Computing Prediction and Functional Analysis of Prokaryotic Propionylation

• Published in: Journal of chemical information and modeling Vol. 57; no. 11; pp. 2896 - 2904
• Main Authors: Wang, Li-Na, Shi, Shao-Ping, Wen, Ping-Ping, Zhou, Zhi-You, Qiu, Jian-Ding
• Format: Journal Article
• Language: English
• Published: United States American Chemical Society 27.11.2017
• Subjects: Binding Sites; Computational Biology - methods; Encyclopedias; Evolution, Molecular; Experiments; Functional analysis; Gene Ontology; Genomes; Genomics; Lysine; Lysine - metabolism; Metabolism; Predictions; Prokaryotes; Prokaryotic Cells - metabolism; Protein Interaction Mapping; Protein Processing, Post-Translational; Protein synthesis; Proteins; Substrates; Support vector machines; Validation studies
• ISSN: 1549-9596; 1549-960X
• DOI: 10.1021/acs.jcim.7b00482

Identification and systematic analysis of candidates for protein propionylation are crucial steps for understanding its molecular mechanisms and biological functions.

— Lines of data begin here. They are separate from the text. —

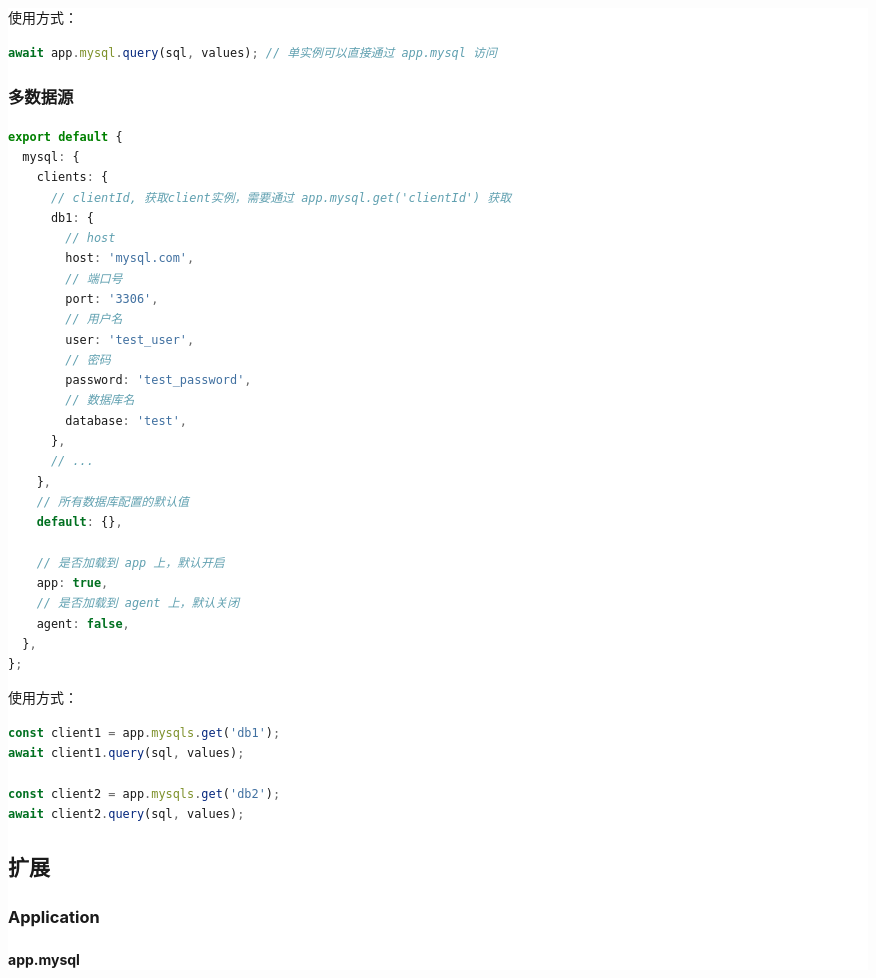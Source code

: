 使用方式：

```ts
await app.mysql.query(sql, values); // 单实例可以直接通过 app.mysql 访问
```

### 多数据源

```ts
export default {
  mysql: {
    clients: {
      // clientId, 获取client实例，需要通过 app.mysql.get('clientId') 获取
      db1: {
        // host
        host: 'mysql.com',
        // 端口号
        port: '3306',
        // 用户名
        user: 'test_user',
        // 密码
        password: 'test_password',
        // 数据库名
        database: 'test',
      },
      // ...
    },
    // 所有数据库配置的默认值
    default: {},

    // 是否加载到 app 上，默认开启
    app: true,
    // 是否加载到 agent 上，默认关闭
    agent: false,
  },
};
```

使用方式：

```ts
const client1 = app.mysqls.get('db1');
await client1.query(sql, values);

const client2 = app.mysqls.get('db2');
await client2.query(sql, values);
```

## 扩展

### Application

#### app.mysql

Although several proteome-scale methods have been performed to delineate potential propionylated proteins, the majority of lysine-propionylated substrates and their role in pathological physiology still remain largely unknown. By gathering various databases and literatures, experimental prokaryotic propionylation data were collated to be trained in a support vector machine with various features via a three-step feature selection method. A novel online tool for seeking potential lysine-propionylated sites (PropSeek) (http://bioinfo.ncu.edu.cn/PropSeek.aspx) was built. Independent test results of leave-one-out and n-fold cross-validation were similar to each other, showing that PropSeek is a stable and robust predictor with satisfying performance. Meanwhile, analyses of Gene Ontology, Kyoto Encyclopedia of Genes and Genomes pathways, and protein–protein interactions implied a potential role of prokaryotic propionylation in protein synthesis and metabolism.